(ASSIGNMENT) All that should be output is the block of lines below from the line with "İki güvercin ey ömrüm" to the line with "ölüm nereye bensiz", both included, exactly as written.

(Stored data entries)
◆ ◆ ◆ ◆ ◆
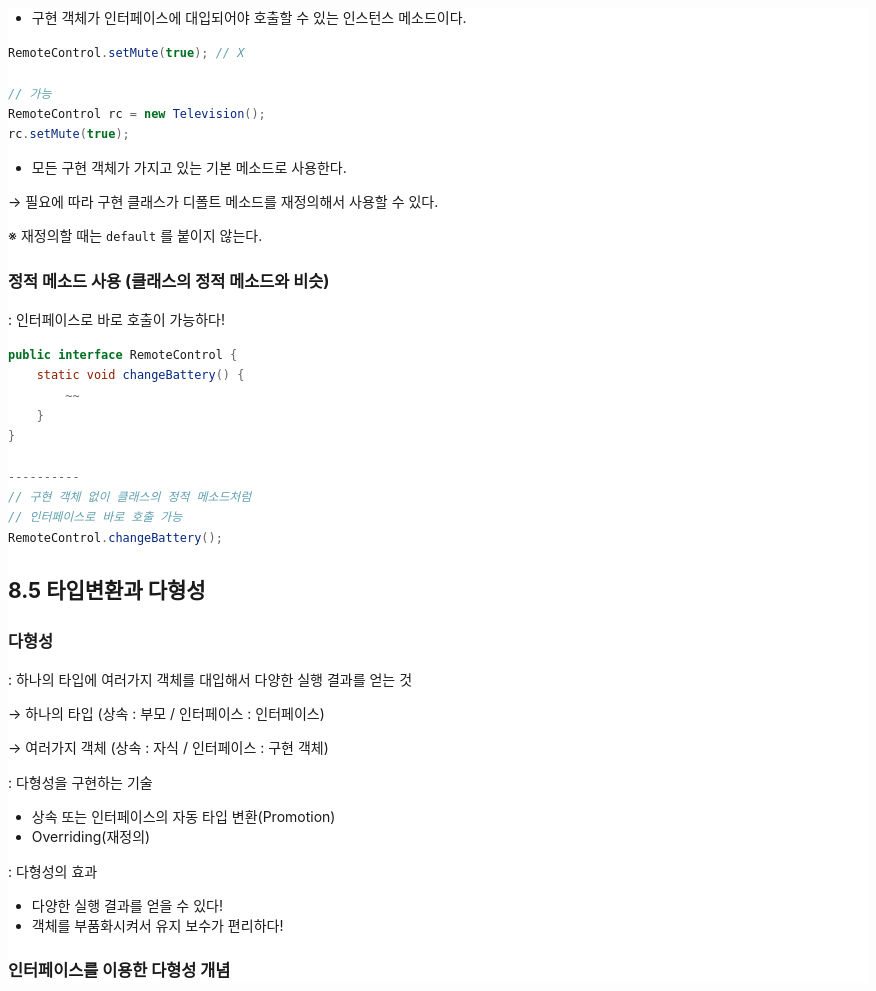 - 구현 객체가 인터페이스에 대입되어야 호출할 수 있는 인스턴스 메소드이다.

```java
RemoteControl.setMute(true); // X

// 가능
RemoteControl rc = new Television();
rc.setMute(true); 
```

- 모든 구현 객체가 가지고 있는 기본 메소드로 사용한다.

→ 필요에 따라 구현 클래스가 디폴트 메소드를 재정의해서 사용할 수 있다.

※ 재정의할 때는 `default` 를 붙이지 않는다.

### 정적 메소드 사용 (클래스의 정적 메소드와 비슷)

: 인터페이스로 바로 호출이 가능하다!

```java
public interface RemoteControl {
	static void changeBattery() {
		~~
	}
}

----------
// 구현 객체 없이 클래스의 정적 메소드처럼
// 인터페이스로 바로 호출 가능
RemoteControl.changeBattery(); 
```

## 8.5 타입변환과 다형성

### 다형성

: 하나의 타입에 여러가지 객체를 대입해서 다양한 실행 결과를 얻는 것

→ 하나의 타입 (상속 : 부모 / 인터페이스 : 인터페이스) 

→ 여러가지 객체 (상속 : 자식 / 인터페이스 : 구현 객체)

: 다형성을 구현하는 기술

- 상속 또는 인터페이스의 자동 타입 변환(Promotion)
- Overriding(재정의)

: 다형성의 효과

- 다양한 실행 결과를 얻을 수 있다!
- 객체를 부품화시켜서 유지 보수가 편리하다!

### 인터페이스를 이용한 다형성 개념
◆ ◆ ◆ ◆ ◆
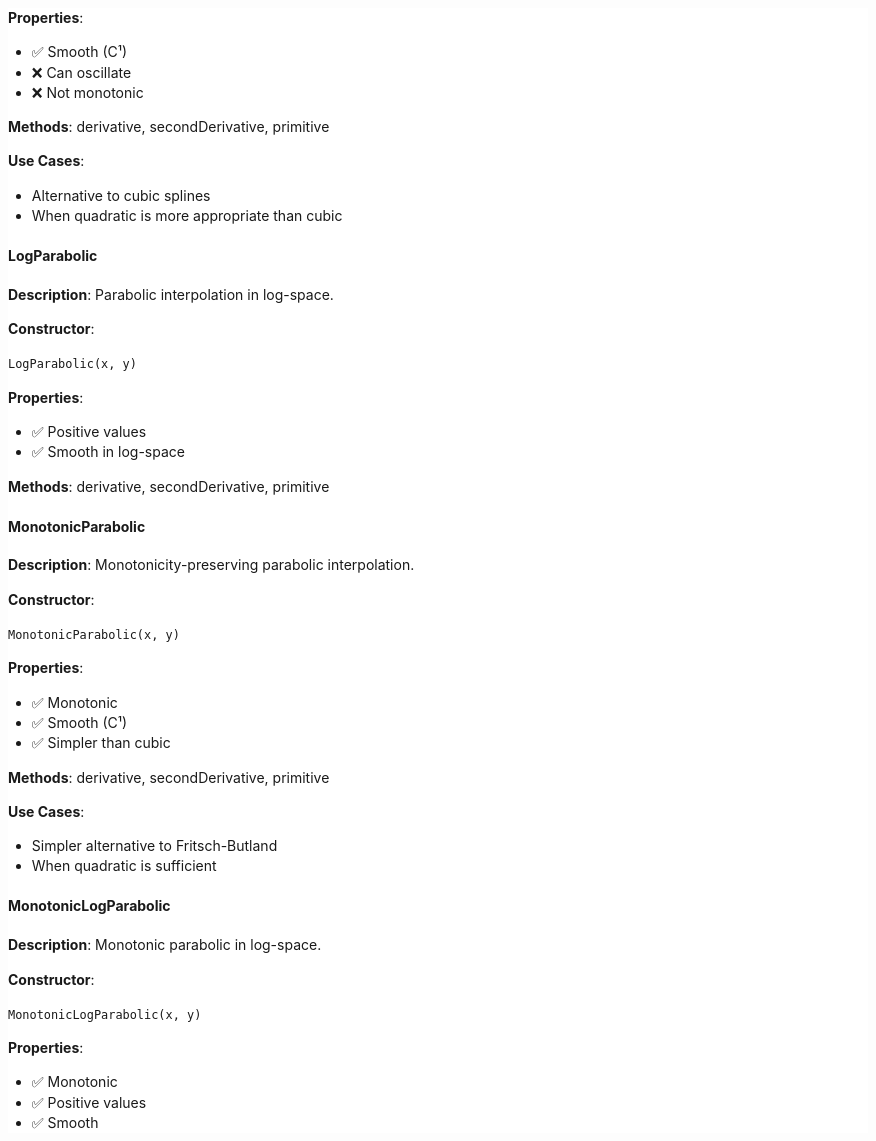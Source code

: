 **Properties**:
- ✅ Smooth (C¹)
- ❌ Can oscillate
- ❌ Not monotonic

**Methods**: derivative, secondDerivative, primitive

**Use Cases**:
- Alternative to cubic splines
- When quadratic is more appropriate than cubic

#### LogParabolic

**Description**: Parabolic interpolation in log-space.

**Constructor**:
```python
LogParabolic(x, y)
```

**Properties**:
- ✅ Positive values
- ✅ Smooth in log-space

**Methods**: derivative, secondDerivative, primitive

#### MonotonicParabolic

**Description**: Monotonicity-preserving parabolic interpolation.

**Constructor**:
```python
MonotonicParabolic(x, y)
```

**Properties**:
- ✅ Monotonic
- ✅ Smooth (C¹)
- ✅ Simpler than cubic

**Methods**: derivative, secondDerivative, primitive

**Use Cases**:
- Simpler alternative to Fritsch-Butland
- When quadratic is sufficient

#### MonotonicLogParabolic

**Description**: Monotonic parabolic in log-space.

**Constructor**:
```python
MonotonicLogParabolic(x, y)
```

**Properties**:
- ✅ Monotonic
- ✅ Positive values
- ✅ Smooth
◆ ◆ ◆ ◆ ◆
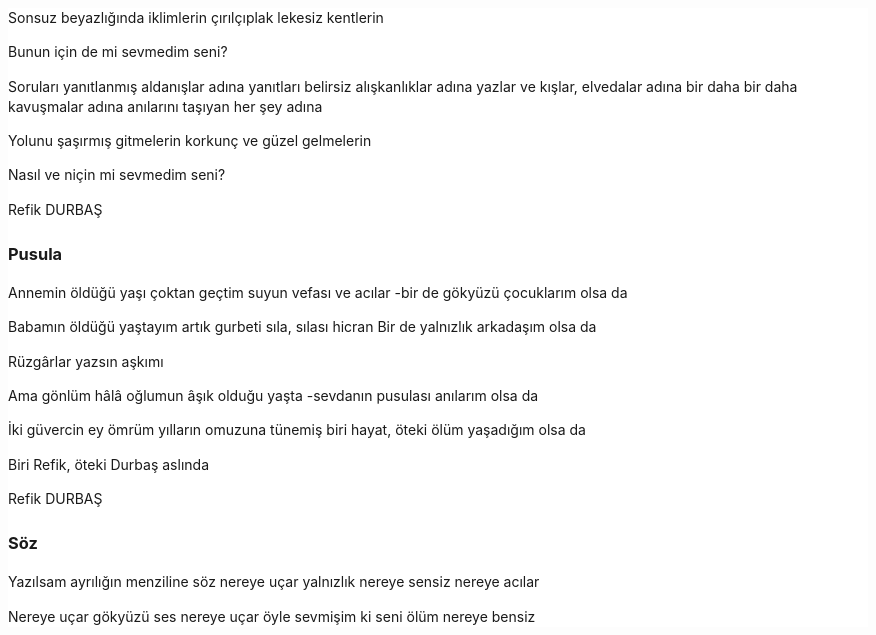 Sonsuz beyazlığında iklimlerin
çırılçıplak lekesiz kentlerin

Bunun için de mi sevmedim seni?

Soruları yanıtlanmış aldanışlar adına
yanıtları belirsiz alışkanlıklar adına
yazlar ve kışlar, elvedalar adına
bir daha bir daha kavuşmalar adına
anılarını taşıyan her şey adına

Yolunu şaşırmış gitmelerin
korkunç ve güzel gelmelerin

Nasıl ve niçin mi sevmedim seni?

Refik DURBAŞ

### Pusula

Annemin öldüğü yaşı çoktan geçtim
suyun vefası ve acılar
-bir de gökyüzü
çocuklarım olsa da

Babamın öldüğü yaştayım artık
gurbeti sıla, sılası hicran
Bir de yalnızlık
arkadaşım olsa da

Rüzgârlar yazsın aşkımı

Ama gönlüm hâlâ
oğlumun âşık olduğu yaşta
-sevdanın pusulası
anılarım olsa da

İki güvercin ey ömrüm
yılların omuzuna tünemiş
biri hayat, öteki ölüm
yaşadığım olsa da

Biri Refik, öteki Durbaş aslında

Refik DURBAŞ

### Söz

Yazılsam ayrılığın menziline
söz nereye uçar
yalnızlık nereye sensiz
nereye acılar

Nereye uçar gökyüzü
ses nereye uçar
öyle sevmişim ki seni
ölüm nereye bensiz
◆ ◆ ◆ ◆ ◆
(RESULT FOR THIS TASK)
İki güvercin ey ömrüm
yılların omuzuna tünemiş
biri hayat, öteki ölüm
yaşadığım olsa da

Biri Refik, öteki Durbaş aslında

Refik DURBAŞ

### Söz

Yazılsam ayrılığın menziline
söz nereye uçar
yalnızlık nereye sensiz
nereye acılar

Nereye uçar gökyüzü
ses nereye uçar
öyle sevmişim ki seni
ölüm nereye bensiz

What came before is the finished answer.